The entries below hold a line with "Zeit kommen wird, ihr" and a line with "alle Wahrheit leiten.". Return those lines and all that lie between them, exactly and only.

======== Provided records ========

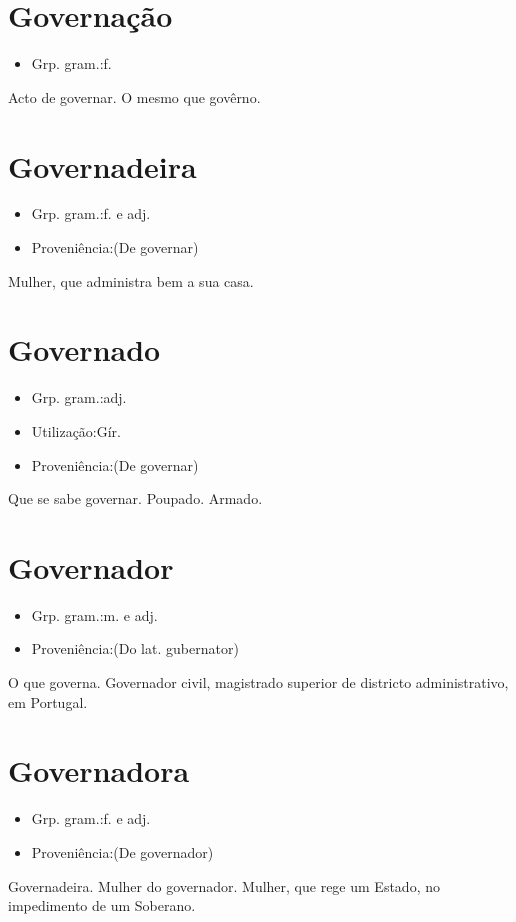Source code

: \section{Governação}
\begin{itemize}
\item {Grp. gram.:f.}
\end{itemize}
Acto de governar.
O mesmo que \textunderscore govêrno\textunderscore .
\section{Governadeira}
\begin{itemize}
\item {Grp. gram.:f.  e  adj.}
\end{itemize}
\begin{itemize}
\item {Proveniência:(De \textunderscore governar\textunderscore )}
\end{itemize}
Mulher, que administra bem a sua casa.
\section{Governado}
\begin{itemize}
\item {Grp. gram.:adj.}
\end{itemize}
\begin{itemize}
\item {Utilização:Gír.}
\end{itemize}
\begin{itemize}
\item {Proveniência:(De \textunderscore governar\textunderscore )}
\end{itemize}
Que se sabe governar.
Poupado.
Armado.
\section{Governador}
\begin{itemize}
\item {Grp. gram.:m.  e  adj.}
\end{itemize}
\begin{itemize}
\item {Proveniência:(Do lat. \textunderscore gubernator\textunderscore )}
\end{itemize}
O que governa.
\textunderscore Governador civil\textunderscore , magistrado superior de districto administrativo, em Portugal.
\section{Governadora}
\begin{itemize}
\item {Grp. gram.:f.  e  adj.}
\end{itemize}
\begin{itemize}
\item {Proveniência:(De \textunderscore governador\textunderscore )}
\end{itemize}
Governadeira.
Mulher do governador.
Mulher, que rege um Estado, no impedimento de um Soberano.
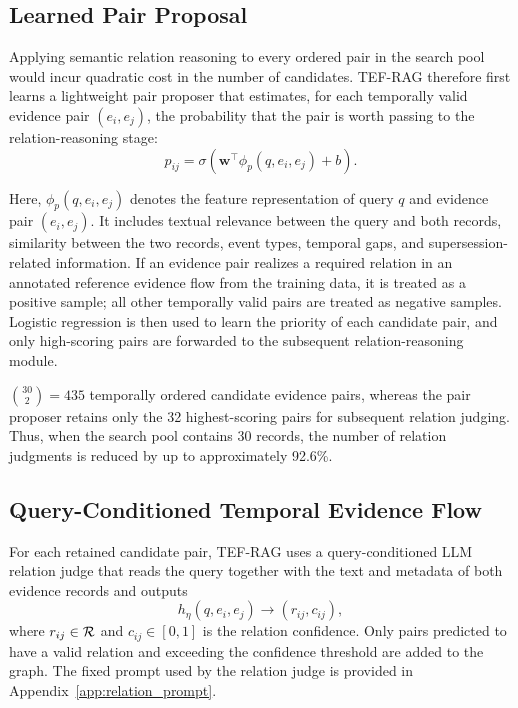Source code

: \subsection{Learned Pair Proposal}

Applying semantic relation reasoning to every ordered pair in the search pool would incur quadratic cost in the number of candidates. TEF-RAG therefore first learns a lightweight pair proposer that estimates, for each temporally valid evidence pair $(e_i,e_j)$, the probability that the pair is worth passing to the relation-reasoning stage:
\begin{equation}
p_{ij}
=
\sigma\!\left(
\mathbf{w}^{\top}\phi_p(q,e_i,e_j)+b
\right).
\label{eq:pair_proposal}
\end{equation}

Here, $\phi_p(q,e_i,e_j)$ denotes the feature representation of query $q$ and evidence pair $(e_i,e_j)$. It includes textual relevance between the query and both records, similarity between the two records, event types, temporal gaps, and supersession-related information. If an evidence pair realizes a required relation in an annotated reference evidence flow from the training data, it is treated as a positive sample; all other temporally valid pairs are treated as negative samples. Logistic regression is then used to learn the priority of each candidate pair, and only high-scoring pairs are forwarded to the subsequent relation-reasoning module.

$\binom{30}{2}=435$ temporally ordered candidate evidence pairs,
whereas the pair proposer retains only the 32 highest-scoring pairs for subsequent relation judging.
Thus, when the search pool contains 30 records, the number of relation judgments is reduced by up to approximately 92.6\%.

\subsection{Query-Conditioned Temporal Evidence Flow}

For each retained candidate pair, TEF-RAG uses a query-conditioned LLM relation judge that reads the query together with the text and metadata of both evidence records and outputs
\begin{equation}
h_{\eta}(q,e_i,e_j)
\rightarrow
(r_{ij},c_{ij}),
\end{equation}
where $r_{ij}\in\Rels$ and $c_{ij}\in[0,1]$ is the relation confidence. Only pairs predicted to have a valid relation and exceeding the confidence threshold are added to the graph.  The fixed prompt used by the relation judge is provided in Appendix~\ref{app:relation_prompt}.

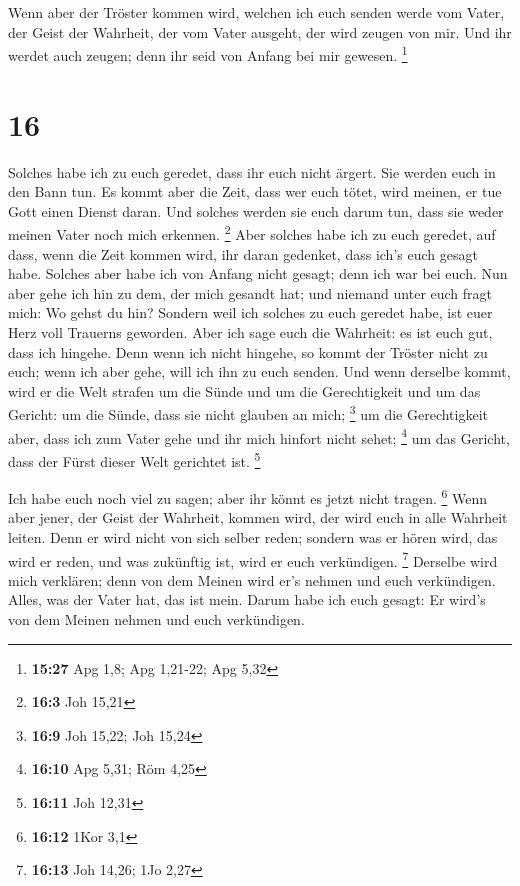  Wenn aber der Tröster kommen wird, welchen ich euch
senden werde vom Vater, der Geist der Wahrheit, der vom Vater ausgeht,
der wird zeugen von mir.  Und ihr werdet auch zeugen;
denn ihr seid von Anfang bei mir gewesen. \footnote{\textbf{15:27} Apg
  1,8; Apg 1,21-22; Apg 5,32}

\hypertarget{section-6}{%
\section{16}\label{section-6}}

 Solches habe ich zu euch geredet, dass ihr euch nicht
ärgert.  Sie werden euch in den Bann tun. Es kommt aber
die Zeit, dass wer euch tötet, wird meinen, er tue Gott einen Dienst
daran.  Und solches werden sie euch darum tun, dass sie
weder meinen Vater noch mich erkennen. \footnote{\textbf{16:3} Joh 15,21}
 Aber solches habe ich zu euch geredet, auf dass, wenn die
Zeit kommen wird, ihr daran gedenket, dass ich's euch gesagt habe.
Solches aber habe ich von Anfang nicht gesagt; denn ich war bei euch.
 Nun aber gehe ich hin zu dem, der mich gesandt hat; und
niemand unter euch fragt mich: Wo gehst du hin?  Sondern
weil ich solches zu euch geredet habe, ist euer Herz voll Trauerns
geworden.  Aber ich sage euch die Wahrheit: es ist euch
gut, dass ich hingehe. Denn wenn ich nicht hingehe, so kommt der Tröster
nicht zu euch; wenn ich aber gehe, will ich ihn zu euch senden.
 Und wenn derselbe kommt, wird er die Welt strafen um die
Sünde und um die Gerechtigkeit und um das Gericht:  um die
Sünde, dass sie nicht glauben an mich; \footnote{\textbf{16:9} Joh
  15,22; Joh 15,24}  um die Gerechtigkeit aber, dass ich
zum Vater gehe und ihr mich hinfort nicht sehet; \footnote{\textbf{16:10}
  Apg 5,31; Röm 4,25}  um das Gericht, dass der Fürst
dieser Welt gerichtet ist. \footnote{\textbf{16:11} Joh 12,31}

 Ich habe euch noch viel zu sagen; aber ihr könnt es
jetzt nicht tragen. \footnote{\textbf{16:12} 1Kor 3,1} 
Wenn aber jener, der Geist der Wahrheit, kommen wird, der wird euch in
alle Wahrheit leiten. Denn er wird nicht von sich selber reden; sondern
was er hören wird, das wird er reden, und was zukünftig ist, wird er
euch verkündigen. \footnote{\textbf{16:13} Joh 14,26; 1Jo 2,27}
 Derselbe wird mich verklären; denn von dem Meinen wird
er's nehmen und euch verkündigen.  Alles, was der Vater
hat, das ist mein. Darum habe ich euch gesagt: Er wird's von dem Meinen
nehmen und euch verkündigen.


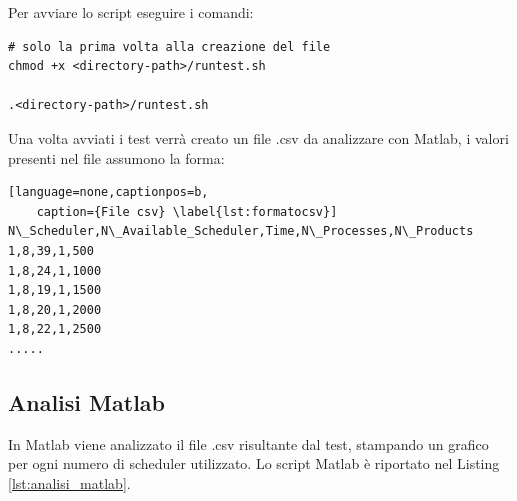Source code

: Per avviare lo script eseguire i comandi:
\begin{lstlisting}[language=none]
# solo la prima volta alla creazione del file
chmod +x <directory-path>/runtest.sh 

.<directory-path>/runtest.sh
\end{lstlisting}

Una volta avviati i test verrà creato un file .csv da
analizzare con Matlab, i valori presenti nel file
assumono la forma:

\begin{lstlisting}[language=none,captionpos=b,
	caption={File csv} \label{lst:formatocsv}]
N\_Scheduler,N\_Available_Scheduler,Time,N\_Processes,N\_Products
1,8,39,1,500
1,8,24,1,1000
1,8,19,1,1500
1,8,20,1,2000
1,8,22,1,2500
.....
\end{lstlisting}


\subsection{Analisi Matlab}

In Matlab viene analizzato il file .csv risultante dal
test, stampando un grafico per ogni numero di scheduler utilizzato.
Lo script Matlab è riportato nel Listing \ref{lst:analisi_matlab}.

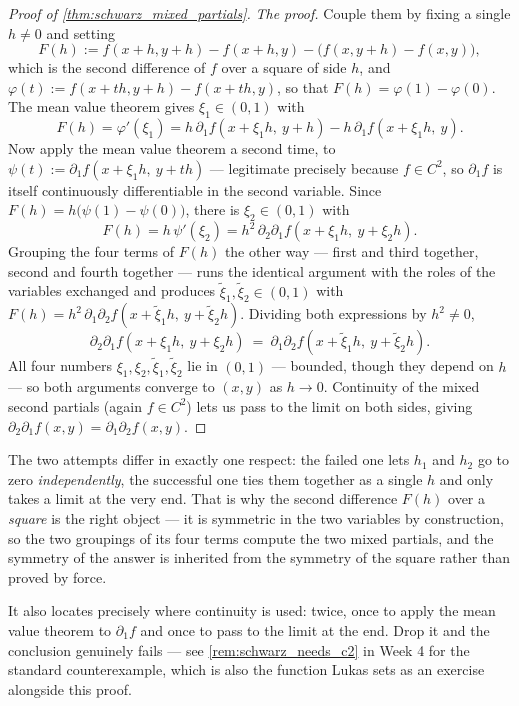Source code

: \begin{proof}[Proof of \cref{thm:schwarz_mixed_partials}]
\textit{The proof.} Couple them by fixing a single $h \neq 0$ and setting
\[F(h) := f(x+h,y+h) - f(x+h,y) - \big(f(x,y+h) - f(x,y)\big),\]
which is the second difference of $f$ over a square of side $h$, and
$\varphi(t) := f(x+th, y+h) - f(x+th, y)$, so that $F(h) = \varphi(1)-\varphi(0)$. The mean
value theorem gives $\xi_1 \in (0,1)$ with
\[F(h) = \varphi'(\xi_1) = h\,\partial_1f(x+\xi_1h,\ y+h) - h\,\partial_1f(x+\xi_1h,\ y).\]
Now apply the mean value theorem a second time, to $\psi(t) := \partial_1f(x+\xi_1h,\ y+th)$ ---
legitimate precisely because $f \in C^2$, so $\partial_1 f$ is itself continuously
differentiable in the second variable. Since $F(h) = h\big(\psi(1)-\psi(0)\big)$, there is
$\xi_2 \in (0,1)$ with
\[F(h) = h\,\psi'(\xi_2) = h^2\,\partial_2\partial_1f(x+\xi_1h,\ y+\xi_2h).\]
Grouping the four terms of $F(h)$ the other way --- first and third together, second and fourth
together --- runs the identical argument with the roles of the variables exchanged and produces
$\tilde\xi_1,\tilde\xi_2 \in (0,1)$ with
$F(h) = h^2\,\partial_1\partial_2f(x+\tilde\xi_1h,\ y+\tilde\xi_2h)$. Dividing both expressions
by $h^2 \neq 0$,
\[\partial_2\partial_1f(x+\xi_1h,\ y+\xi_2h)
  \ =\ \partial_1\partial_2f(x+\tilde\xi_1h,\ y+\tilde\xi_2h).\]
All four numbers $\xi_1,\xi_2,\tilde\xi_1,\tilde\xi_2$ lie in $(0,1)$ --- bounded, though they
depend on $h$ --- so both arguments converge to $(x,y)$ as $h \to 0$. Continuity of the mixed
second partials (again $f \in C^2$) lets us pass to the limit on both sides, giving
$\partial_2\partial_1f(x,y) = \partial_1\partial_2f(x,y)$.
\end{proof}

\begin{remark}
\label{rem:why_schwarz_needs_care}
The two attempts differ in exactly one respect: the failed one lets $h_1$ and $h_2$ go to zero
\emph{independently}, the successful one ties them together as a single $h$ and only takes a
limit at the very end. That is why the second difference $F(h)$ over a \emph{square} is the
right object --- it is symmetric in the two variables by construction, so the two groupings of
its four terms compute the two mixed partials, and the symmetry of the answer is inherited from
the symmetry of the square rather than proved by force.

It also locates precisely where continuity is used: twice, once to apply the mean value theorem
to $\partial_1f$ and once to pass to the limit at the end. Drop it and the conclusion genuinely
fails --- see \cref{rem:schwarz_needs_c2} in Week 4 for the standard counterexample, which is
also the function Lukas sets as an exercise alongside this proof.
\end{remark}

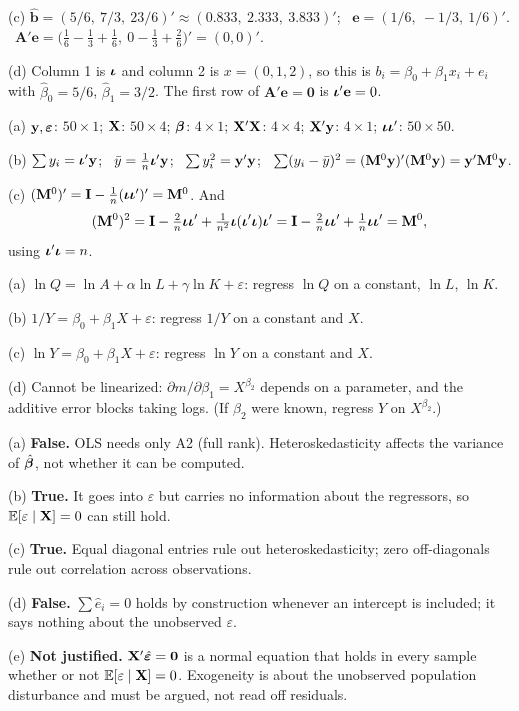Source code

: \documentclass[11pt]{article}
\begin{document}
(c) $\hat{\mathbf b}=(5/6,\ 7/3,\ 23/6)'\approx(0.833,\ 2.333,\ 3.833)'$; \ $\mathbf e=(1/6,\ -1/3,\ 1/6)'$. \ $\mathbf A'\mathbf e=\big(\tfrac16-\tfrac13+\tfrac16,\ 0-\tfrac13+\tfrac26\big)'=(0,0)'$.

(d) Column 1 is $\iotav$ and column 2 is $x=(0,1,2)$, so this is $b_i=\beta_0+\beta_1x_i+e_i$ with $\hat\beta_0=5/6$, $\hat\beta_1=3/2$. The first row of $\mathbf A'\mathbf e=\mathbf0$ is $\iotav'\mathbf e=0$.

(a) $\by,\be$: $50\times1$; $\bX$: $50\times4$; $\bb$: $4\times1$; $\bX'\bX$: $4\times4$; $\bX'\by$: $4\times1$; $\iotav\iotav'$: $50\times50$.

(b) $\sum y_i=\iotav'\by$; \ $\ybar=\tfrac1n\iotav'\by$; \ $\sum y_i^2=\by'\by$; \ $\sum(y_i-\ybar)^2=(\bM^0\by)'(\bM^0\by)=\by'\bM^0\by$.

(c) $(\bM^0)'=\bI-\tfrac1n(\iotav\iotav')'=\bM^0$. And
\[ (\bM^0)^2=\bI-\tfrac2n\iotav\iotav'+\tfrac1{n^2}\iotav(\iotav'\iotav)\iotav'=\bI-\tfrac2n\iotav\iotav'+\tfrac1n\iotav\iotav'=\bM^0, \]
using $\iotav'\iotav=n$.

(a) $\ln Q=\ln A+\alpha\ln L+\gamma\ln K+\varepsilon$: regress $\ln Q$ on a constant, $\ln L$, $\ln K$.

(b) $1/Y=\beta_0+\beta_1X+\varepsilon$: regress $1/Y$ on a constant and $X$.

(c) $\ln Y=\beta_0+\beta_1X+\varepsilon$: regress $\ln Y$ on a constant and $X$.

(d) Cannot be linearized: $\partial m/\partial\beta_1=X^{\beta_2}$ depends on a parameter, and the additive error blocks taking logs. (If $\beta_2$ were known, regress $Y$ on $X^{\beta_2}$.)

(a) \textbf{False.} OLS needs only A2 (full rank). Heteroskedasticity affects the variance of $\bbh$, not whether it can be computed.

(b) \textbf{True.} It goes into $\varepsilon$ but carries no information about the regressors, so $\E[\varepsilon\mid\bX]=0$ can still hold.

(c) \textbf{True.} Equal diagonal entries rule out heteroskedasticity; zero off-diagonals rule out correlation across observations.

(d) \textbf{False.} $\sum\hat e_i=0$ holds by construction whenever an intercept is included; it says nothing about the unobserved $\varepsilon$.

(e) \textbf{Not justified.} $\bX'\beh=\mathbf0$ is a normal equation that holds in every sample whether or not $\E[\varepsilon\mid\bX]=0$. Exogeneity is about the unobserved population disturbance and must be argued, not read off residuals.
\end{document}
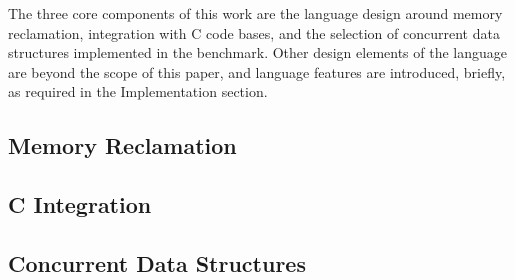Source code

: The three core components of this work are the language design around memory reclamation, integration with C code bases, and the selection of concurrent data structures implemented in the benchmark.  Other design elements of the language are beyond the scope of this paper, and language features are introduced, briefly, as required in the Implementation section.

\subsection{Memory Reclamation}



\subsection{C Integration}



\subsection{Concurrent Data Structures}

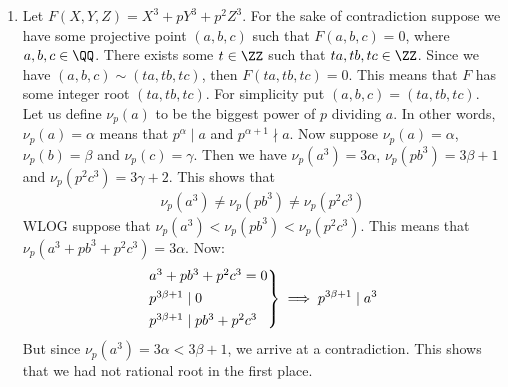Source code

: \begin{enumerate}[label=]
    \item
        Let $F(X, Y, Z) = X^3 + pY^3 + p^2 Z^3$. For the sake of contradiction suppose we have some projective point $(a, b, c)$ such that $F(a, b, c) = 0$, where $a, b, c \in \QQ$. There exists some $t \in \ZZ$ such that $ta, tb, tc \in \ZZ$. Since we have $(a, b, c) \sim (ta, tb, tc)$, then $F(ta, tb, tc) = 0$. This means that $F$ has some integer root $(ta, tb, tc)$. For simplicity put $(a, b, c) = (ta, tb, tc)$. Let us define $\nu_p(a)$ to be the biggest power of $p$ dividing $a$. In other words, $\nu_p(a) = \alpha$ means that $p^\alpha \mid a$ and $p^{\alpha + 1} \nmid a$. Now suppose $\nu_p(a) = \alpha$, $\nu_p(b) = \beta$ and $\nu_p(c) = \gamma$. Then we have $\nu_p(a^3) = 3\alpha$, $\nu_p(pb^3) = 3 \beta + 1$ and $\nu_p(p^2 c^3) = 3 \gamma + 2$. This shows that 
        \begin{gather*}
            \nu_p(a^3) \ne \nu_p(pb^3) \ne \nu_p(p^2 c^3)
        \end{gather*}
        WLOG suppose that $\nu_p(a^3) < \nu_p(pb^3) < \nu_p(p^2c^3)$. This means that $\nu_p(a^3 + pb^3 + p^2 c^3) = 3 \alpha$. Now:
        \begin{gather*}
            \begin{rcases}
                a^3 + pb^3 + p^2 c^3 = 0 \\
                p^{3 \beta + 1} \mid 0 \\
                p^{3 \beta + 1} \mid p b^3 + p^2 c^3 
            \end{rcases}
            \implies p^{3 \beta + 1} \mid a^3
        \end{gather*}
        But since $\nu_p(a^3) = 3 \alpha < 3 \beta + 1$, we arrive at a contradiction. This shows that we had not rational root in the first place.
\end{enumerate}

========

Task response:
Zeit kommen wird, ihr daran gedenket, dass ich's euch gesagt habe.
Solches aber habe ich von Anfang nicht gesagt; denn ich war bei euch.
 Nun aber gehe ich hin zu dem, der mich gesandt hat; und
niemand unter euch fragt mich: Wo gehst du hin?  Sondern
weil ich solches zu euch geredet habe, ist euer Herz voll Trauerns
geworden.  Aber ich sage euch die Wahrheit: es ist euch
gut, dass ich hingehe. Denn wenn ich nicht hingehe, so kommt der Tröster
nicht zu euch; wenn ich aber gehe, will ich ihn zu euch senden.
 Und wenn derselbe kommt, wird er die Welt strafen um die
Sünde und um die Gerechtigkeit und um das Gericht:  um die
Sünde, dass sie nicht glauben an mich; \footnote{\textbf{16:9} Joh
  15,22; Joh 15,24}  um die Gerechtigkeit aber, dass ich
zum Vater gehe und ihr mich hinfort nicht sehet; \footnote{\textbf{16:10}
  Apg 5,31; Röm 4,25}  um das Gericht, dass der Fürst
dieser Welt gerichtet ist. \footnote{\textbf{16:11} Joh 12,31}

 Ich habe euch noch viel zu sagen; aber ihr könnt es
jetzt nicht tragen. \footnote{\textbf{16:12} 1Kor 3,1} 
Wenn aber jener, der Geist der Wahrheit, kommen wird, der wird euch in
alle Wahrheit leiten. Denn er wird nicht von sich selber reden; sondern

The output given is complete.